*Available records:*
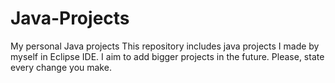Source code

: # Java-Projects
My personal Java projects
This repository includes java projects I made by myself in Eclipse IDE. I aim to add bigger projects in the future. Please, state every change you make.
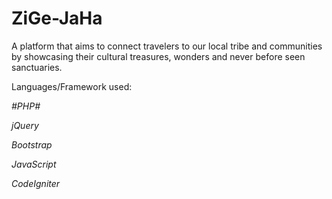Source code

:# ZiGe-JaHa
A platform that aims to connect travelers to our local tribe and communities by showcasing their cultural treasures, wonders and never before seen sanctuaries.

Languages/Framework used:

*#PHP#*

*jQuery*

*Bootstrap*

*JavaScript*

*CodeIgniter*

*Requirement:* Your copy should begin at the line containing "My personal Java projects" and end at the last line of the data above, matching each line exactly and holding no pictures.

*Answer to the problem:*
My personal Java projects
This repository includes java projects I made by myself in Eclipse IDE. I aim to add bigger projects in the future. Please, state every change you make.
Source code

:# ZiGe-JaHa
A platform that aims to connect travelers to our local tribe and communities by showcasing their cultural treasures, wonders and never before seen sanctuaries.

Languages/Framework used:

*#PHP#*

*jQuery*

*Bootstrap*

*JavaScript*

*CodeIgniter*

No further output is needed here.